There used to be a time when you could go to Barnes & Noble, or even your local corner store, and browse magazine titles for hours. There were countless options in every genre imaginable: teen mags, high fashion, fitness, food and recipes, dating and sex, beauty, home, automobiles, wedding, parenting, gossip etc. It wasn’t uncommon to splurge and head home with a handful that had catchy covers.
Now that media has shifted greatly in the digital age, print magazines have rapidly been closing up shop. Some offer online versions for die-hard fans, but most have thrown their hands up and called it a day. There are, of course, still very big titles available. It doesn’t seem like Vogue, Glamour, or People magazine are going anywhere anytime soon. But gone are the days of having innumerable options from which to choose.
For many people, print magazines defined our youth. We had subscriptions and pulled pictures and posters out of them every month just to hang on our walls. We ogled the pop stars, movie stars, and boy bands that hung over our beds. We voraciously read about their lives and their favorite foods and their pets’ names. The magazines that delivered these precious tidbits, that ultimately made us feel closer to our star crushes, were priceless.

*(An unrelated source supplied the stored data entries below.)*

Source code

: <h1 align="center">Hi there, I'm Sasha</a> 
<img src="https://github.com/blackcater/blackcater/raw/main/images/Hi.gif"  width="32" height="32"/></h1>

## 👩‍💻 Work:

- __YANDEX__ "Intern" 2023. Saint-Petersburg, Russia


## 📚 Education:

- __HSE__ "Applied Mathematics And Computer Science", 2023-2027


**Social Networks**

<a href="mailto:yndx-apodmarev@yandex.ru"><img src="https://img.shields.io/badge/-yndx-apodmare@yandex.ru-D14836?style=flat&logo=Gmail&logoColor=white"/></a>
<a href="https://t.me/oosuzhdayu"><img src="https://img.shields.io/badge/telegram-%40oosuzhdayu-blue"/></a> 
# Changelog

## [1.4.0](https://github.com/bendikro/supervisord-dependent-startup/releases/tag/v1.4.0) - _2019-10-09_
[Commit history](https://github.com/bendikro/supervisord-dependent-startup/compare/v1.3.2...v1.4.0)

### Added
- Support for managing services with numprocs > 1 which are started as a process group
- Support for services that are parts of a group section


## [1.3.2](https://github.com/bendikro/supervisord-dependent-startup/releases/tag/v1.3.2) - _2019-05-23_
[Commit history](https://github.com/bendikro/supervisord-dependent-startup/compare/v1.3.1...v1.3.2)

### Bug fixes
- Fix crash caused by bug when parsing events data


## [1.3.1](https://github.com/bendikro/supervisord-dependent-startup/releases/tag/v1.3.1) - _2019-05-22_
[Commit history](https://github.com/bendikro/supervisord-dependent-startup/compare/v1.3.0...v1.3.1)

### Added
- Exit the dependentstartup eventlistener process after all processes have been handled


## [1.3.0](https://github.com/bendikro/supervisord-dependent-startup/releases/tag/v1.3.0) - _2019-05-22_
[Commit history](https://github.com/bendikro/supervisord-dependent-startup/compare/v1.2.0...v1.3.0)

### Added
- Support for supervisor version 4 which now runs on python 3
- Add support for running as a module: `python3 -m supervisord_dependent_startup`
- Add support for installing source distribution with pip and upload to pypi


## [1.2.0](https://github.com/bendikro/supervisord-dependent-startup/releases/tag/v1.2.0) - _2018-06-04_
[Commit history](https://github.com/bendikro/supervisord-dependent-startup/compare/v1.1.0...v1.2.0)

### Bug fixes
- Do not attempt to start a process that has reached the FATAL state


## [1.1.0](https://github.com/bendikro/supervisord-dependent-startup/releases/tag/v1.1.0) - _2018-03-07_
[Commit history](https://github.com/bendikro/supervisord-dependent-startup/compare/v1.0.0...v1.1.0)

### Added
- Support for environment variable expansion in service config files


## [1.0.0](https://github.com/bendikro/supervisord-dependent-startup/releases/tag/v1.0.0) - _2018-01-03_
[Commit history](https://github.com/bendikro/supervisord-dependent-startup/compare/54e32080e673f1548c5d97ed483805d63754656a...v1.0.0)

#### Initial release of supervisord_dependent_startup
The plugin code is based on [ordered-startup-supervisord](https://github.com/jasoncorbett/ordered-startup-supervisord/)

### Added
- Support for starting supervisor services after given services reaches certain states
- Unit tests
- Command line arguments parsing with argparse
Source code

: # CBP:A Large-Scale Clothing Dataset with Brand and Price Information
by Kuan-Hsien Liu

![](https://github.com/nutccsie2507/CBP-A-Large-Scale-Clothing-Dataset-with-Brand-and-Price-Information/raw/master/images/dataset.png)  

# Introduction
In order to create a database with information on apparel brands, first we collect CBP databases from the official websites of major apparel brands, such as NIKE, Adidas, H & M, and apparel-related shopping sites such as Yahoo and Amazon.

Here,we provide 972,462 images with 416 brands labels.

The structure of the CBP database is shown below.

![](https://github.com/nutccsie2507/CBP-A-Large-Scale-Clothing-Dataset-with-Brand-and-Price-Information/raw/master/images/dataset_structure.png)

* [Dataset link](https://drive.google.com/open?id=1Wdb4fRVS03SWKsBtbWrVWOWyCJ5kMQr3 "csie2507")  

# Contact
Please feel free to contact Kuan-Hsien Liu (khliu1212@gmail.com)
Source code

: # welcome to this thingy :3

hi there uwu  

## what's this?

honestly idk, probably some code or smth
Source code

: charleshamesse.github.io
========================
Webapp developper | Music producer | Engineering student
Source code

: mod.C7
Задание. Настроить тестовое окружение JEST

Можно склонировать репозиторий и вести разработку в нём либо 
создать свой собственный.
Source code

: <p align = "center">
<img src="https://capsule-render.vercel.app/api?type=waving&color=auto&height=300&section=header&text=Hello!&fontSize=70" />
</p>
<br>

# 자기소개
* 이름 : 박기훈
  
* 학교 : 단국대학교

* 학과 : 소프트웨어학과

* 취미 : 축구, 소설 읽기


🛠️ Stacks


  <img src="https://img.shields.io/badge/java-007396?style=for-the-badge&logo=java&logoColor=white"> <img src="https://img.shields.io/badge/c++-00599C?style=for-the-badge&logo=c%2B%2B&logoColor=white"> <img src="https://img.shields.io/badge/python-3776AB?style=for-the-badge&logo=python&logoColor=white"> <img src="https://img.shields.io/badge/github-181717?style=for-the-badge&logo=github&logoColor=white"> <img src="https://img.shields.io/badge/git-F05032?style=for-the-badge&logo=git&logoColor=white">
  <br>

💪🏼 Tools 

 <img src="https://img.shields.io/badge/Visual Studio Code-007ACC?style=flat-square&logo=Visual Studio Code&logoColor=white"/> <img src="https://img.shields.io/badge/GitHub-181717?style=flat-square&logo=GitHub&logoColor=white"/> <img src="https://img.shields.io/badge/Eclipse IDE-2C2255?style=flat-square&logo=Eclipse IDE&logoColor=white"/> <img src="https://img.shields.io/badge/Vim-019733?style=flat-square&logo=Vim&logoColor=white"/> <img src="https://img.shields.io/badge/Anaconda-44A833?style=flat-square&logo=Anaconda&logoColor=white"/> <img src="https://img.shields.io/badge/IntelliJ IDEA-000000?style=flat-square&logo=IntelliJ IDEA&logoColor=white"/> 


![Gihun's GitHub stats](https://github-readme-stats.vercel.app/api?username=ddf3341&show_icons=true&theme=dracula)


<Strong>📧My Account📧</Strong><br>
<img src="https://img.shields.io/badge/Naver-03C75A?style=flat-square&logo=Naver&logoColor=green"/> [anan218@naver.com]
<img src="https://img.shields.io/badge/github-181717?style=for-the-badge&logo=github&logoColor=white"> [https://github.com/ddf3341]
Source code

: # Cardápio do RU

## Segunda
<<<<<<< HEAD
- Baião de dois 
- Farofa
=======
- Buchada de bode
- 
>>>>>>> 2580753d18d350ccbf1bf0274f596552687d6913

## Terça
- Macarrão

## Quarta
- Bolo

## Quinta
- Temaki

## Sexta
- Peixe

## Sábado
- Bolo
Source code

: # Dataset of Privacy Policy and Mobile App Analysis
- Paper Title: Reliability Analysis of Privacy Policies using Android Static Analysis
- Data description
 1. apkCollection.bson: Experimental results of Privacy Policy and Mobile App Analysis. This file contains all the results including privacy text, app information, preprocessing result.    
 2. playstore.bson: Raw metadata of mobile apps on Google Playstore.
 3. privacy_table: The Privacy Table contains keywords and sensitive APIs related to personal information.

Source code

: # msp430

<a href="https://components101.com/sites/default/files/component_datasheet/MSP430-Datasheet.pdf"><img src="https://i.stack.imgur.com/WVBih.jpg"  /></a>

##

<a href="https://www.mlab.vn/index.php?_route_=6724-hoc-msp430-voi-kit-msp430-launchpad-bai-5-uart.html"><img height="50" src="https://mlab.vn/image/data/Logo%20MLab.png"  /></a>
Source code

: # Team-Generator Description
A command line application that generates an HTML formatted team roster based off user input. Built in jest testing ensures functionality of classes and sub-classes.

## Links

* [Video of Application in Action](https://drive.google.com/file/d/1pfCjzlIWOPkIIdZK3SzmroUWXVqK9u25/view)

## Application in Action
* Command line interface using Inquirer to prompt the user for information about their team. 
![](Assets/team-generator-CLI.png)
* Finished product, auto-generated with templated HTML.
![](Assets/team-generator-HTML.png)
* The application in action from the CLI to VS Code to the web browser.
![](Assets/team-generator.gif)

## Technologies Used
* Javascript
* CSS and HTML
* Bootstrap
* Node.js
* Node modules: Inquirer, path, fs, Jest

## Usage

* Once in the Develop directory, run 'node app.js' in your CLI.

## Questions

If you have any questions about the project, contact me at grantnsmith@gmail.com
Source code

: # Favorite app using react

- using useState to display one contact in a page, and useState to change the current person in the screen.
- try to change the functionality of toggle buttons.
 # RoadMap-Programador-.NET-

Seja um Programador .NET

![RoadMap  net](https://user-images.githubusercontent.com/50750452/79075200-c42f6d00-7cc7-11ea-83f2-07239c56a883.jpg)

Here are some magazine titles that defined several generations when print was king.
While short-lived (from 1988-1996), Sassy made its mark on a generation of girls who turned to magazines for entertainment. It featured, like every other teen mag, tons of content on celebrities, but it also pushed the limits and introduced articles on sexuality. It wasn’t uncommon for it to include a sex survey, or something similar. This detail alienated certain audiences, but it was a huge draw for others who were not yet mature enough for mags like Cosmopolitan.
Aimed at a slightly younger audience (around 10 years old and up), Bop kept it pretty simple. It had mini-interviews, tons of photos, and the Fly Free to Hollywood contest. Here readers had to guess which star they were looking at in pictures with different parts of their face blacked out. Could you identify Kirk Cameron just by his eyes? Or Corey Haim simply by his hair?
4. Teen Beat
In print for 40 years, Teen Beat delivered much of the same content as Tiger Beat. Over the few decades that it existed, it featured everyone from John Travolta to the New Kids on the Block to *NSYNC. If you wanted to know what kind of perfume Debbie Gibson loved, or what Corey Feldman liked to have for a snack, then you turned to Teen Beat.
3. Tiger Beat
This mag has been around forever (or at least since 1965). It is probably best known for featuring seemingly countless articles on the Monkees and Davy Jones, but it had plenty of gossip columns about other teen heartthrobs throughout the years as well.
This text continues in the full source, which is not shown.